§ **RECORDS SUPPLIED**

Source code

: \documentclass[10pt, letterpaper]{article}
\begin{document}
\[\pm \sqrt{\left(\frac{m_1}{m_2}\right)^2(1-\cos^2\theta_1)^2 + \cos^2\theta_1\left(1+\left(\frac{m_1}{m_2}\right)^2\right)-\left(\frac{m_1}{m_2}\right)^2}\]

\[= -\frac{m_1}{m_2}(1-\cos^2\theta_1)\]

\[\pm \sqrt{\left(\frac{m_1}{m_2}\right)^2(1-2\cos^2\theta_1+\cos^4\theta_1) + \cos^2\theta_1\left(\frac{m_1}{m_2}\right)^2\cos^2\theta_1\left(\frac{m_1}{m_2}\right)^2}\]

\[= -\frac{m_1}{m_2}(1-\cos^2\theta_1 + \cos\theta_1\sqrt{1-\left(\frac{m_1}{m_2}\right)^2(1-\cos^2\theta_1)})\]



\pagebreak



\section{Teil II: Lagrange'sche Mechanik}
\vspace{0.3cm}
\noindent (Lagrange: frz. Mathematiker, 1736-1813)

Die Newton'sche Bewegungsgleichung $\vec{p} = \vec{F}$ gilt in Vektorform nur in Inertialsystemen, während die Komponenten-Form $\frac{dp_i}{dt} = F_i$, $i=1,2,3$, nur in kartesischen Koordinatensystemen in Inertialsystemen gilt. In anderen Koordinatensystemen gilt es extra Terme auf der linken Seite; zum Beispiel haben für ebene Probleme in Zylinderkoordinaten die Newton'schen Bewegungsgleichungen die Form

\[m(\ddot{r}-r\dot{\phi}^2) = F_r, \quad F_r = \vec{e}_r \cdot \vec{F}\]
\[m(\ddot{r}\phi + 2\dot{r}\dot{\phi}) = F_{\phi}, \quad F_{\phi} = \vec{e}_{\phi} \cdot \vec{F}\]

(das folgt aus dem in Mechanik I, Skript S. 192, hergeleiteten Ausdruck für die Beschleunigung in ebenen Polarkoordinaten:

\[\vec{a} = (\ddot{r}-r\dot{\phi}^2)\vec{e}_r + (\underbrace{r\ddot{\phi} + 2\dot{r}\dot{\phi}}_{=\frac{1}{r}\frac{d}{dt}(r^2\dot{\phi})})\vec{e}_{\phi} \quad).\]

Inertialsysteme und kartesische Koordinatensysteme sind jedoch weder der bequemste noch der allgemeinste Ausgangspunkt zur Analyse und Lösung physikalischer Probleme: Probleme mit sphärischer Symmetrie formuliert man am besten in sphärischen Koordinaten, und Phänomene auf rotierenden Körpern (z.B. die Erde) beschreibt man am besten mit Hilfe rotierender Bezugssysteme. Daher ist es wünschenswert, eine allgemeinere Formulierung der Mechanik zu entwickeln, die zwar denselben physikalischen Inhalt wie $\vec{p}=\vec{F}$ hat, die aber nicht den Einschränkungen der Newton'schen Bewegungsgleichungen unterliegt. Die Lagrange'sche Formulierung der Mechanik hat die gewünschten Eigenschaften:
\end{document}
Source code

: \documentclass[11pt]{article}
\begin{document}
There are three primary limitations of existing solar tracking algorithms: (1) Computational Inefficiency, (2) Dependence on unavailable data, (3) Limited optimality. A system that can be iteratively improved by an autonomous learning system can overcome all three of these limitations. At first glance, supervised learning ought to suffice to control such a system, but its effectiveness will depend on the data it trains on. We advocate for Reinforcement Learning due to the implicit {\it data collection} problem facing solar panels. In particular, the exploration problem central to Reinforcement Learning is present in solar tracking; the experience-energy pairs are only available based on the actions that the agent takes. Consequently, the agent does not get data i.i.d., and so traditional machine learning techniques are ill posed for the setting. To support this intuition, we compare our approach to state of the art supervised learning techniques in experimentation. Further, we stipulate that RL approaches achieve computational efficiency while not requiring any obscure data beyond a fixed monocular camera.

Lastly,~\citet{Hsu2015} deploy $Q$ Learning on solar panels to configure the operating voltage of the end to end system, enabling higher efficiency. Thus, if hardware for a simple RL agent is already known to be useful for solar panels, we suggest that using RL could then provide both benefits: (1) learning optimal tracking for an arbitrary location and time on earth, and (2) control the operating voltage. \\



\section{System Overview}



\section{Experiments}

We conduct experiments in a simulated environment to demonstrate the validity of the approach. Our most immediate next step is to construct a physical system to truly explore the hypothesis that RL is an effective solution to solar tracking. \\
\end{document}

§ **EXERCISE REQUIREMENTS**
Quote every entry exactly.

§ **ANSWER BELOW**
Source code

: \documentclass[10pt, letterpaper]{article}
\begin{document}
\[\pm \sqrt{\left(\frac{m_1}{m_2}\right)^2(1-\cos^2\theta_1)^2 + \cos^2\theta_1\left(1+\left(\frac{m_1}{m_2}\right)^2\right)-\left(\frac{m_1}{m_2}\right)^2}\]

\[= -\frac{m_1}{m_2}(1-\cos^2\theta_1)\]

\[\pm \sqrt{\left(\frac{m_1}{m_2}\right)^2(1-2\cos^2\theta_1+\cos^4\theta_1) + \cos^2\theta_1\left(\frac{m_1}{m_2}\right)^2\cos^2\theta_1\left(\frac{m_1}{m_2}\right)^2}\]

\[= -\frac{m_1}{m_2}(1-\cos^2\theta_1 + \cos\theta_1\sqrt{1-\left(\frac{m_1}{m_2}\right)^2(1-\cos^2\theta_1)})\]



\pagebreak



\section{Teil II: Lagrange'sche Mechanik}
\vspace{0.3cm}
\noindent (Lagrange: frz. Mathematiker, 1736-1813)

Die Newton'sche Bewegungsgleichung $\vec{p} = \vec{F}$ gilt in Vektorform nur in Inertialsystemen, während die Komponenten-Form $\frac{dp_i}{dt} = F_i$, $i=1,2,3$, nur in kartesischen Koordinatensystemen in Inertialsystemen gilt. In anderen Koordinatensystemen gilt es extra Terme auf der linken Seite; zum Beispiel haben für ebene Probleme in Zylinderkoordinaten die Newton'schen Bewegungsgleichungen die Form

\[m(\ddot{r}-r\dot{\phi}^2) = F_r, \quad F_r = \vec{e}_r \cdot \vec{F}\]
\[m(\ddot{r}\phi + 2\dot{r}\dot{\phi}) = F_{\phi}, \quad F_{\phi} = \vec{e}_{\phi} \cdot \vec{F}\]

(das folgt aus dem in Mechanik I, Skript S. 192, hergeleiteten Ausdruck für die Beschleunigung in ebenen Polarkoordinaten:

\[\vec{a} = (\ddot{r}-r\dot{\phi}^2)\vec{e}_r + (\underbrace{r\ddot{\phi} + 2\dot{r}\dot{\phi}}_{=\frac{1}{r}\frac{d}{dt}(r^2\dot{\phi})})\vec{e}_{\phi} \quad).\]

Inertialsysteme und kartesische Koordinatensysteme sind jedoch weder der bequemste noch der allgemeinste Ausgangspunkt zur Analyse und Lösung physikalischer Probleme: Probleme mit sphärischer Symmetrie formuliert man am besten in sphärischen Koordinaten, und Phänomene auf rotierenden Körpern (z.B. die Erde) beschreibt man am besten mit Hilfe rotierender Bezugssysteme. Daher ist es wünschenswert, eine allgemeinere Formulierung der Mechanik zu entwickeln, die zwar denselben physikalischen Inhalt wie $\vec{p}=\vec{F}$ hat, die aber nicht den Einschränkungen der Newton'schen Bewegungsgleichungen unterliegt. Die Lagrange'sche Formulierung der Mechanik hat die gewünschten Eigenschaften:
\end{document}
Source code

: \documentclass[11pt]{article}
\begin{document}
There are three primary limitations of existing solar tracking algorithms: (1) Computational Inefficiency, (2) Dependence on unavailable data, (3) Limited optimality. A system that can be iteratively improved by an autonomous learning system can overcome all three of these limitations. At first glance, supervised learning ought to suffice to control such a system, but its effectiveness will depend on the data it trains on. We advocate for Reinforcement Learning due to the implicit {\it data collection} problem facing solar panels. In particular, the exploration problem central to Reinforcement Learning is present in solar tracking; the experience-energy pairs are only available based on the actions that the agent takes. Consequently, the agent does not get data i.i.d., and so traditional machine learning techniques are ill posed for the setting. To support this intuition, we compare our approach to state of the art supervised learning techniques in experimentation. Further, we stipulate that RL approaches achieve computational efficiency while not requiring any obscure data beyond a fixed monocular camera.

Lastly,~\citet{Hsu2015} deploy $Q$ Learning on solar panels to configure the operating voltage of the end to end system, enabling higher efficiency. Thus, if hardware for a simple RL agent is already known to be useful for solar panels, we suggest that using RL could then provide both benefits: (1) learning optimal tracking for an arbitrary location and time on earth, and (2) control the operating voltage. \\



\section{System Overview}



\section{Experiments}

We conduct experiments in a simulated environment to demonstrate the validity of the approach. Our most immediate next step is to construct a physical system to truly explore the hypothesis that RL is an effective solution to solar tracking. \\
\end{document}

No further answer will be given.